= Task prompt =
Reproduce, exactly and in full, only the lines below from the one containing "When you are" through the one containing "Remember how earlier".

= Data listing =
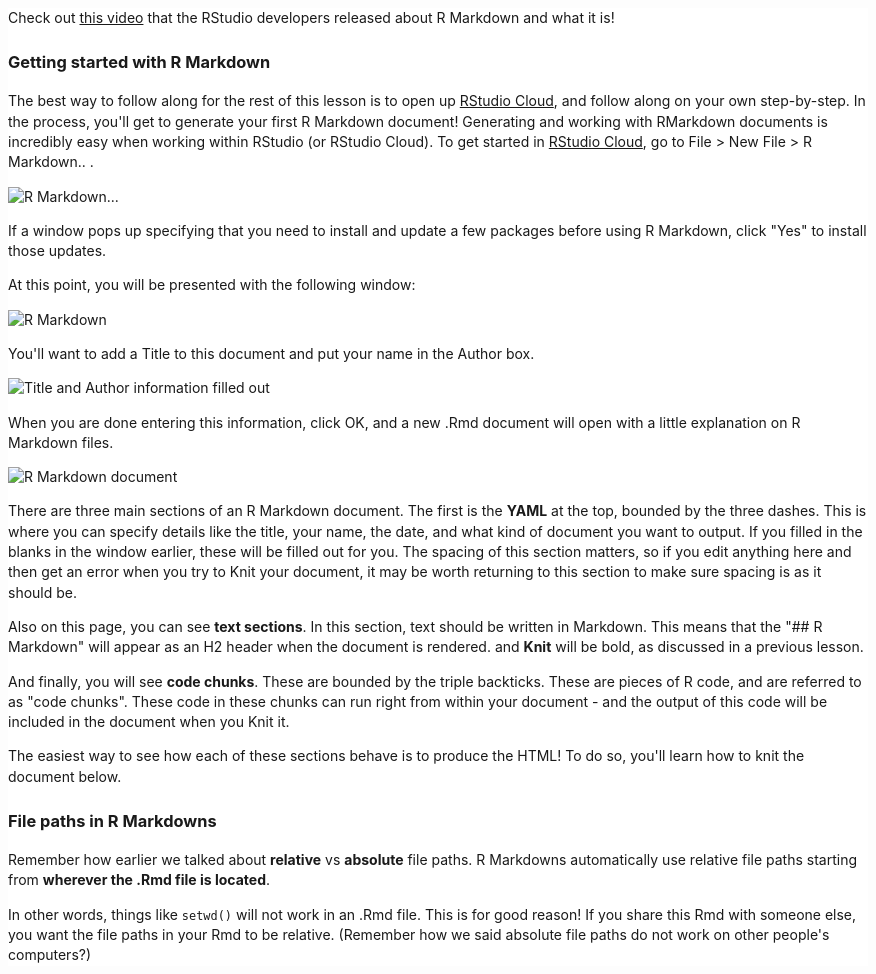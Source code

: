 Check out [this video](https://vimeo.com/178485416) that the RStudio developers released about R Markdown and what it is!  

### Getting started with R Markdown

The best way to follow along for the rest of this lesson is to open up <a href="https://rstudio.cloud/" target="_blank">RStudio Cloud</a>, and follow along on your own step-by-step. In the process, you'll get to generate your first R Markdown document! Generating and working with RMarkdown documents is incredibly easy when working within RStudio (or RStudio Cloud). To get started in <a href="https://rstudio.cloud/" target="_blank">RStudio Cloud</a>, go to File > New File > R Markdown.. .


![R Markdown...](https://docs.google.com/presentation/d/1COQq29mnEWgt1NO0qC8tmurswmaDRJpBzmKhKKmJgiw/export/png?id=1COQq29mnEWgt1NO0qC8tmurswmaDRJpBzmKhKKmJgiw&pageid=g3b6f614dcf_0_20)

If a window pops up specifying that you need to install and update a few packages before using R Markdown, click "Yes" to install those updates.

At this point, you will be presented with the following window:


![R Markdown](https://docs.google.com/presentation/d/1COQq29mnEWgt1NO0qC8tmurswmaDRJpBzmKhKKmJgiw/export/png?id=1COQq29mnEWgt1NO0qC8tmurswmaDRJpBzmKhKKmJgiw&pageid=g3b6f614dcf_0_157)

You'll want to add a Title to this document and put your name in the Author box.  


![Title and Author information filled out](https://docs.google.com/presentation/d/1COQq29mnEWgt1NO0qC8tmurswmaDRJpBzmKhKKmJgiw/export/png?id=1COQq29mnEWgt1NO0qC8tmurswmaDRJpBzmKhKKmJgiw&pageid=g3b6f614dcf_0_26)

When you are done entering this information, click OK, and a new .Rmd document will open with a little explanation on R Markdown files.


![R Markdown document](https://docs.google.com/presentation/d/1COQq29mnEWgt1NO0qC8tmurswmaDRJpBzmKhKKmJgiw/export/png?id=1COQq29mnEWgt1NO0qC8tmurswmaDRJpBzmKhKKmJgiw&pageid=g3b6f614dcf_0_31)

There are three main sections of an R Markdown document. The first is the **YAML** at the top, bounded by the three dashes. This is where you can specify details like the title, your name, the date, and what kind of document you want to output. If you filled in the blanks in the window earlier, these will be filled out for you. The spacing of this section matters, so if you edit anything here and then get an error when you try to Knit your document, it may be worth returning to this section to make sure spacing is as it should be.

Also on this page, you can see **text sections**. In this section, text should be written in Markdown. This means that the "## R Markdown" will appear as an H2 header when the document is rendered. and **Knit** will  be bold, as discussed in a previous lesson.

And finally, you will see **code chunks**. These are bounded by the triple backticks. These are pieces of R code, and are referred to as "code chunks". These code in these chunks can run right from within your document - and the output of this code will be included in the document when you Knit it.

The easiest way to see how each of these sections behave is to produce the HTML! To do so, you'll learn how to knit the document below.

### File paths in R Markdowns

Remember how earlier we talked about **relative** vs **absolute** file paths. R Markdowns automatically use relative file paths starting from **wherever the .Rmd file is located**.

In other words, things like `setwd()` will not work in an .Rmd file. This is for good reason! If you share this Rmd with someone else, you want the file paths in your Rmd to be relative. (Remember how we said absolute file paths do not work on other people's computers?)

= Finished exercise =
When you are done entering this information, click OK, and a new .Rmd document will open with a little explanation on R Markdown files.


![R Markdown document](https://docs.google.com/presentation/d/1COQq29mnEWgt1NO0qC8tmurswmaDRJpBzmKhKKmJgiw/export/png?id=1COQq29mnEWgt1NO0qC8tmurswmaDRJpBzmKhKKmJgiw&pageid=g3b6f614dcf_0_31)

There are three main sections of an R Markdown document. The first is the **YAML** at the top, bounded by the three dashes. This is where you can specify details like the title, your name, the date, and what kind of document you want to output. If you filled in the blanks in the window earlier, these will be filled out for you. The spacing of this section matters, so if you edit anything here and then get an error when you try to Knit your document, it may be worth returning to this section to make sure spacing is as it should be.

Also on this page, you can see **text sections**. In this section, text should be written in Markdown. This means that the "## R Markdown" will appear as an H2 header when the document is rendered. and **Knit** will  be bold, as discussed in a previous lesson.

And finally, you will see **code chunks**. These are bounded by the triple backticks. These are pieces of R code, and are referred to as "code chunks". These code in these chunks can run right from within your document - and the output of this code will be included in the document when you Knit it.

The easiest way to see how each of these sections behave is to produce the HTML! To do so, you'll learn how to knit the document below.

### File paths in R Markdowns

Remember how earlier we talked about **relative** vs **absolute** file paths. R Markdowns automatically use relative file paths starting from **wherever the .Rmd file is located**.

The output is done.